Auf dem Parteitag in Münster haben die Piraten Joachim Paul zum Spitzenkandidaten in Nordrhein-Westfalen gewählt. Die politischen Inhalte spielten keine Rolle.
Als endlich die Stimmen ausgezählt werden, fallen einigen schon die Augen zu. Bereits mehr als acht Stunden dauert die Suche der Piraten nach ihrem Spitzenkandidaten für die Landtagswahl in Nordrhein-Westfalen. Den gesamten Tag über haben die Neu-Politiker ihr Lieblingsgetränk, die stark koffeinhaltige Limonade Club Mate, in sich hineingeschüttet. Am Ende hilft vielen selbst das nicht mehr, um den basisdemokratischen Marathon auf dem Landesparteitag in Münster durchzustehen. Rund zwei Wochen nach dem Bruch der rot-grünen Minderheitsregierung haben die Piraten in die Halle Münsterland zur Wahl des Spitzenkandidaten und Aufstellung der Landesliste geladen. Schneller als alle anderen Parteien. Niemand soll ihnen vorwerfen, sie seien schwerfällig und unorganisiert.
Zwei Stunden diskutieren sie allein über das Wahlverfahren, sechs Stunden stellen sich Bewerber für die Spitzenkandidatur vor. Jeder Kandidat darf vor dem Plenum Fragen beantworten, eine echte Vorauswahl gibt es nicht. Einer der Bewerber ist nicht einmal Parteimitglied und damit formal nicht wählbar, aber das fällt erst nach seiner Rede auf. Während in der FDP die drei starken Männer Daniel Bahr, Gerhard Papke und Christian Lindner die Spitzenkandidatur unter sich auskungelten, dauert die Kür des obersten Piraten einen ganzen Tag. Am Ende bekommt der 54-jährige Medienpädagoge Joachim Paul knapp mehr als 50 Prozent Zustimmung. Für die weiteren Listenplätze gibt es eine zweite Wahlrunde. "Damit werden wir aber heute
nicht mehr fertig", sagt der Wahlleiter.
"Das ist der ganz normale Wahnsinn eines Piratenparteitags", sagt Christoph Lauer. Er sitzt für die Piraten im Berliner Abgeordnetenhaus und will seinen Kollegen an Rhein und Ruhr beim Wahlkampf helfen. Zusammen mit der politischen Geschäftsführerin Marina Weisband hatte er am Morgen auf die Mitglieder eingeredet. "Überprüft nochmal, ob ihr wirklich kandidieren wollt, ob ihr euch das psychisch und physisch zutraut", sagt Weisband. Doch die Worte der erfahrenen Piratin verhallen.

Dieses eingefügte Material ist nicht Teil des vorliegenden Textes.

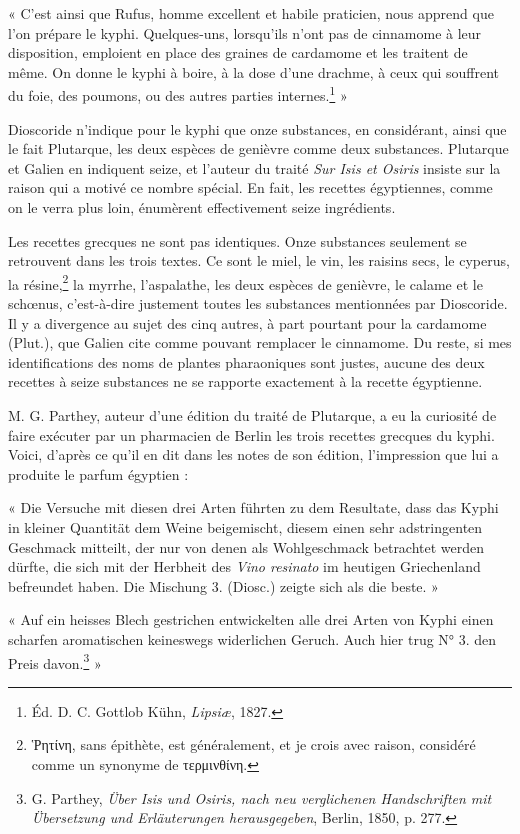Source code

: \documentclass[a4paper, 11pt, oneside, landscape]{article}
\begin{document}
« C'est ainsi que Rufus, homme excellent et habile praticien, nous apprend que l'on prépare le kyphi. Quelques-uns, lorsqu'ils n'ont pas de cinnamome à leur disposition, emploient en place des graines de cardamome et les traitent de même. On donne le kyphi à boire, à la dose d'une drachme, à ceux qui souffrent du foie, des poumons, ou des autres parties internes.\footnote{Éd. D. C. Gottlob Kühn, \emph{Lipsiæ}, 1827.} »

Dioscoride n'indique pour le kyphi que onze substances, en considérant, ainsi que le fait Plutarque, les deux espèces de genièvre comme deux substances. Plutarque et Galien en indiquent seize, et l'auteur du traité \emph{Sur Isis et Osiris} insiste sur la raison qui a motivé ce nombre spécial. En fait, les recettes égyptiennes, comme on le verra plus loin, énumèrent effectivement seize ingrédients.

Les recettes grecques ne sont pas identiques. Onze substances seulement se retrouvent dans les trois textes. Ce sont le miel, le vin, les raisins secs, le cyperus, la résine,\footnote{Ῥητίνη, sans épithète, est généralement, et je crois avec raison, considéré comme un synonyme de τερμινθίνη.} la myrrhe, l'aspalathe, les deux espèces de genièvre, le calame et le schœnus, c'est-à-dire justement toutes les substances mentionnées par Dioscoride. Il y a divergence au sujet des cinq autres, à part pourtant pour la cardamome (Plut.), que Galien cite comme pouvant remplacer le cinnamome. Du reste, si mes identifications des noms de plantes pharaoniques sont justes, aucune des deux recettes à seize substances ne se rapporte exactement à la recette égyptienne.

M. G. Parthey, auteur d'une édition du traité de Plutarque, a eu la curiosité de faire exécuter par un pharmacien de Berlin les trois recettes grecques du kyphi. Voici, d'après ce qu'il en dit dans les notes de son édition, l'impression que lui a produite le parfum égyptien :

« Die Versuche mit diesen drei Arten führten zu dem Resultate, dass das Kyphi in kleiner Quantität dem Weine beigemischt, diesem einen sehr adstringenten Geschmack mitteilt, der nur von denen als Wohlgeschmack betrachtet werden dürfte, die sich mit der Herbheit des \emph{Vino resinato} im heutigen Griechenland befreundet haben. Die Mischung 3. (Diosc.) zeigte sich als die beste. »

« Auf ein heisses Blech gestrichen entwickelten alle drei Arten von Kyphi einen scharfen aromatischen keineswegs widerlichen Geruch. Auch hier trug N° 3. den Preis davon.\footnote{G. Parthey, \emph{Über Isis und Osiris, nach neu verglichenen Handschriften mit Übersetzung und Erläuterungen herausgegeben}, Berlin, 1850, p. 277.} »
\end{document}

Knapp 200 Kandidaten drängen auf die Landesliste, allein 56 bewerben sich für Platz eins, vom Handwerker bis zum Rechtsanwalt. Einige sind erst kurz vor dem Parteitag Mitglied geworden. Es lockt eine schnelle Landtagskarriere, denn in den Umfragen liegen die Piraten zwischen fünf und sechs Prozent. "Man kann viel erzählen, die Leute müssen das selbst ausprobieren", sagt der Berliner Pirat Lauer und klingt dabei fast resigniert. Im Reifeprozess der jungen Partei ist die Wahl im bevölkerungsreichsten Bundesland der endgültige Schritt zum Erwachsenwerden.
Doch die NRW-Piraten sind nicht einfach chaotisch oder unerfahren – sie wollen es genau so haben. "Wenn wir könnten, würden wir noch die ganze Nacht hier in der Halle sitzen", sagt Richard Kratzer aus Aachen. "Diese Basisdemokratie ist der Grund, warum ich bei den Piraten und nicht in einer anderen Partei bin." Falls die Piraten in den Landtag einziehen, wollen sie auch dort nach dem Prinzip "Alle bestimmen über alles" weitermachen.
Wie das in der alltagspolitischen Praxis funktionieren kann, ist noch unklar. Ein Vorschlag: Alle vier Wochen könnte eine Art Internetparteitag über die wichtigen Sachthemen abstimmen. "Die basisdemokratische Struktur ist unser Markenkern. Das dürfen wir nicht aufgeben", sagt Daniel Schwerd, Vorsitzender des Kölner Kreisverbandes. Zum basisdemokratischen Bekenntnis kommt bei den Piraten eine ausgeprägte Allergie gegen Machtstrukturen hinzu. Die bekommt auf dem Parteitag vor allem der Vorsitzende des Landesverbandes Michele Marsching zu spüren. Er hatte sich gute Chancen auf den ersten Listenplatz ausgerechnet, doch schnell wird klar, dass es ein enttäuschender Tag für ihn werden wird.